夢に出てきていた男性は、今回の被害者で、わたしが「好きな人」だ。私はよくストーカーされていることを相談していた。その都度、私はわざと彼氏を演じて欲しいと頼み、ストーカーから距離を離そうとした。彼氏を演じてもらううちに、彼の人柄に恋をして、好きになっていった。私は勇気を出して告白した。しかし、彼にも好きな人がいた。私はその結果から、彼を記憶から消し去ってしまった。


犯人は心からの嫉妬心、憎悪の念から、彼を殺したんだ。


私は恐怖でおののき、吐き気さえした。私は洗面台に向かい、嘔吐を繰り返してしまった。

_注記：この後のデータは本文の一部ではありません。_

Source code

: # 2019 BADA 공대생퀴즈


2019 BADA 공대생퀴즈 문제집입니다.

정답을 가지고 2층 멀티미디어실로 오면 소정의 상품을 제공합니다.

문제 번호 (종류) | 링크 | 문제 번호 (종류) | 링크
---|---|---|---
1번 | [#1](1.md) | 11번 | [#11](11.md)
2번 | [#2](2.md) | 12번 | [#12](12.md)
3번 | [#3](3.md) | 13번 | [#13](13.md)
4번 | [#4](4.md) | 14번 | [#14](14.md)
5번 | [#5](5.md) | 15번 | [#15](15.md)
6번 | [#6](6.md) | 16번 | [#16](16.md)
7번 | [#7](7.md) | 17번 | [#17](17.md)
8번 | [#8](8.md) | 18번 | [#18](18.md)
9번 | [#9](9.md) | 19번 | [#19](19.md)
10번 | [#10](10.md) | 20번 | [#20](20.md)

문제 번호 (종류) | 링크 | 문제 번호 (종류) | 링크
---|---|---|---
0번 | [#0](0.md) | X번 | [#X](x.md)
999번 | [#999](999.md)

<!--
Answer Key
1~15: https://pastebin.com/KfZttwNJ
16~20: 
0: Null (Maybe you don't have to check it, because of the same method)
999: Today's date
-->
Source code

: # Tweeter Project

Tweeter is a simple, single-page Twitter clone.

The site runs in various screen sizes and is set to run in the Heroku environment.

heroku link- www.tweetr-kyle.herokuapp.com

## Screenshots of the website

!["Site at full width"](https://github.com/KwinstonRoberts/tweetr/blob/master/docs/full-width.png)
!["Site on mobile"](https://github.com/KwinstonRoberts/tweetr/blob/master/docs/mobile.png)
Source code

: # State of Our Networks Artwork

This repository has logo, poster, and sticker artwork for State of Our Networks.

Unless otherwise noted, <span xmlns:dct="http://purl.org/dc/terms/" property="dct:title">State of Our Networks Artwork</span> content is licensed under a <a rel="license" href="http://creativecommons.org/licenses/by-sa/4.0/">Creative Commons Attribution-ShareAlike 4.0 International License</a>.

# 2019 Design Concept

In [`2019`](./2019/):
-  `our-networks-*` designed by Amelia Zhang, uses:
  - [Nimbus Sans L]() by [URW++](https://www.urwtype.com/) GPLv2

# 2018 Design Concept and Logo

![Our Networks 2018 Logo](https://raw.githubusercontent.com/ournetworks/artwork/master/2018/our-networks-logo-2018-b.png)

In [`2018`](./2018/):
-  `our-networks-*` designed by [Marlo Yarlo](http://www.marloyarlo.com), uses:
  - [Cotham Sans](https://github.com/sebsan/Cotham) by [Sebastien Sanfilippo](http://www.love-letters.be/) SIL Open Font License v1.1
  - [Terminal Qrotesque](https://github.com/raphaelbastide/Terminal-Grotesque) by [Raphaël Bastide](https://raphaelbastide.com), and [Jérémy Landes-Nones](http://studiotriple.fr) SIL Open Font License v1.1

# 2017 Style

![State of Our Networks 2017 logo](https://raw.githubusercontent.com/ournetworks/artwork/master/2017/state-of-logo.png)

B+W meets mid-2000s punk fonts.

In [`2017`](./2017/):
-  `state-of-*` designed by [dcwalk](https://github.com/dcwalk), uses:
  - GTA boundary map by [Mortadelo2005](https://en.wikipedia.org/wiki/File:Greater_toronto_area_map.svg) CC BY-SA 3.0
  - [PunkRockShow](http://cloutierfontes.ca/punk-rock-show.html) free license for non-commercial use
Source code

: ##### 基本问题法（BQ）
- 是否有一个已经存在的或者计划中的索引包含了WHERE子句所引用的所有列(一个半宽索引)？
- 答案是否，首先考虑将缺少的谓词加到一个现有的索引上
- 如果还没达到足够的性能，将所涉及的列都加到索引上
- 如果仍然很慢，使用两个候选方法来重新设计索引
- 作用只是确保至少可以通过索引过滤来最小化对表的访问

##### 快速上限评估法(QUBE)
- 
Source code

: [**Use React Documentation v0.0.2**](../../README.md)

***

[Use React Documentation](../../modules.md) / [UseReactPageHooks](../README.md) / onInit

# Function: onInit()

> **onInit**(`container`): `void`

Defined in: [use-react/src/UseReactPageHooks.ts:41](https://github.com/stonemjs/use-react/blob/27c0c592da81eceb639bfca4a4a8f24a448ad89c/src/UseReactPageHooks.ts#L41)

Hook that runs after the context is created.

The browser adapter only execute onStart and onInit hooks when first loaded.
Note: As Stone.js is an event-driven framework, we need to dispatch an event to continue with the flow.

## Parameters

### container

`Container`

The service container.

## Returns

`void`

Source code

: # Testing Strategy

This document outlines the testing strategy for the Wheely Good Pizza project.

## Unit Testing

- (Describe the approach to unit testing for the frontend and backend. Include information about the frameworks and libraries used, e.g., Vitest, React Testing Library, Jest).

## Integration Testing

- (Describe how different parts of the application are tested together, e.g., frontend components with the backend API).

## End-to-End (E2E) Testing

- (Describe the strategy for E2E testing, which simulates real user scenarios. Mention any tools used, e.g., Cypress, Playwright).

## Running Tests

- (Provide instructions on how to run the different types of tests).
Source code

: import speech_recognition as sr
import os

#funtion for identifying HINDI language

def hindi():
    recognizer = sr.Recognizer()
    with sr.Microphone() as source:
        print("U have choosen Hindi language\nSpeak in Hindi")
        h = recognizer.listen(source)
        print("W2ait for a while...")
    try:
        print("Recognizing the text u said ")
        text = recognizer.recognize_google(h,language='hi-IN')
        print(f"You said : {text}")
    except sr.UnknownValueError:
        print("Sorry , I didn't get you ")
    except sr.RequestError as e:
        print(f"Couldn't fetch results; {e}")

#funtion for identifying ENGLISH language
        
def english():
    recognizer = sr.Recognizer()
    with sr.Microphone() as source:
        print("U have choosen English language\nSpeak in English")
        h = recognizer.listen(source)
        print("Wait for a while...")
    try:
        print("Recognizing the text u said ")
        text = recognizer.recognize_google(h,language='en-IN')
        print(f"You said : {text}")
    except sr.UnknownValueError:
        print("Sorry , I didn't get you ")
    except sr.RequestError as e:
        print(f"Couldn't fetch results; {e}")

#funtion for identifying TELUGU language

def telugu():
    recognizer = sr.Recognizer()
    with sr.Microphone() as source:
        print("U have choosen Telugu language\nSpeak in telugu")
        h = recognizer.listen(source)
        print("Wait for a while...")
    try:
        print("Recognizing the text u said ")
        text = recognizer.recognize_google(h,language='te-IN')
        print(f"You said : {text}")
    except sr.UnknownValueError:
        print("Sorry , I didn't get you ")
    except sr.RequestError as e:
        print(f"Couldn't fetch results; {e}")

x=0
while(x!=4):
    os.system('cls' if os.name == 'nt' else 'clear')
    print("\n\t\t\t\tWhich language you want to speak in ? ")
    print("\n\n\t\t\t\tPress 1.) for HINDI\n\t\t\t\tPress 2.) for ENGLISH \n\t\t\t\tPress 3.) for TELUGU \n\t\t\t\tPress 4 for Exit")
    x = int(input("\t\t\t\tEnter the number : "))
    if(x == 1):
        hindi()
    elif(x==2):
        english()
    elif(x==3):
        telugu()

私はふと鏡を見た。鏡に映るのは私ではなく、「好きな人」だった。


私は鏡に手を伸ばすと、鏡から赤い液体が流れていた。


「血?」


私は鏡を割って彼に会いに行こうとしていた。赤い液体で洗面台がいっぱいになる。


あぁ、家族の声がする。

鳥の囀りの声がする。でもおまけに、

彼の声がする。

これで二人きりになれる。


         翌日

ニュースには、不可解な謎の死が報道された。

死体には両腕がなく、その両腕はひび割れた鏡にめり込んでいたという。